PROBLEM DETAILS:
Only the stretch of the listing below that runs from the line with "make similar predictions." through the line with "The best experiments" is to be printed, exactly and with both ends.

RECORDED DATA:
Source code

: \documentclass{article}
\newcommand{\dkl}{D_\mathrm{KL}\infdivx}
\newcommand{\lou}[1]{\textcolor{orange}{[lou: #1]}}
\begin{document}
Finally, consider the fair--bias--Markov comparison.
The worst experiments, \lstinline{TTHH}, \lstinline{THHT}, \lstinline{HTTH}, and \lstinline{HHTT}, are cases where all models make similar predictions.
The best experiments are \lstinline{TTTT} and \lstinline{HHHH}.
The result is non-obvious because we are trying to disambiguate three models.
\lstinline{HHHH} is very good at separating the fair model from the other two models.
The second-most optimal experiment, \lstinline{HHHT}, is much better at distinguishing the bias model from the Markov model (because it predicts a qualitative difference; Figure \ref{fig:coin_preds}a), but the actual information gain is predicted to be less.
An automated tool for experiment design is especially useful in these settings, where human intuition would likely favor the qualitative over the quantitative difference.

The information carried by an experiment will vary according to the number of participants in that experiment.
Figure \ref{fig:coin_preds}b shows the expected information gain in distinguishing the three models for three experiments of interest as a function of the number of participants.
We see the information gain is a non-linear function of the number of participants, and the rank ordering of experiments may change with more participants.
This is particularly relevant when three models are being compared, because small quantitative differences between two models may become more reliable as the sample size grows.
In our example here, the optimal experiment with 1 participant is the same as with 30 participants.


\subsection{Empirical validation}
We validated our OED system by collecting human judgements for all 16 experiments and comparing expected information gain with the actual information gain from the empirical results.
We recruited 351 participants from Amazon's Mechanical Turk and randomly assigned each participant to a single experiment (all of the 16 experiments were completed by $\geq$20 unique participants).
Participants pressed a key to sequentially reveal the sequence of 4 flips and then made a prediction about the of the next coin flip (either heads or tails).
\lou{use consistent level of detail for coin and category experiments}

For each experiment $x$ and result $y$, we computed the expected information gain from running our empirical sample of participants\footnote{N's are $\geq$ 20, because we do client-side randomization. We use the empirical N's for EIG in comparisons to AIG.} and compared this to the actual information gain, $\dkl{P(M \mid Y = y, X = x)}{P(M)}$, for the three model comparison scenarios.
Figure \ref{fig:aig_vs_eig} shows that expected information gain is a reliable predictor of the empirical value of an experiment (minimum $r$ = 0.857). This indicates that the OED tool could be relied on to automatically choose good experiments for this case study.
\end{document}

SOLUTION BELOW:
The worst experiments, \lstinline{TTHH}, \lstinline{THHT}, \lstinline{HTTH}, and \lstinline{HHTT}, are cases where all models make similar predictions.
The best experiments are \lstinline{TTTT} and \lstinline{HHHH}.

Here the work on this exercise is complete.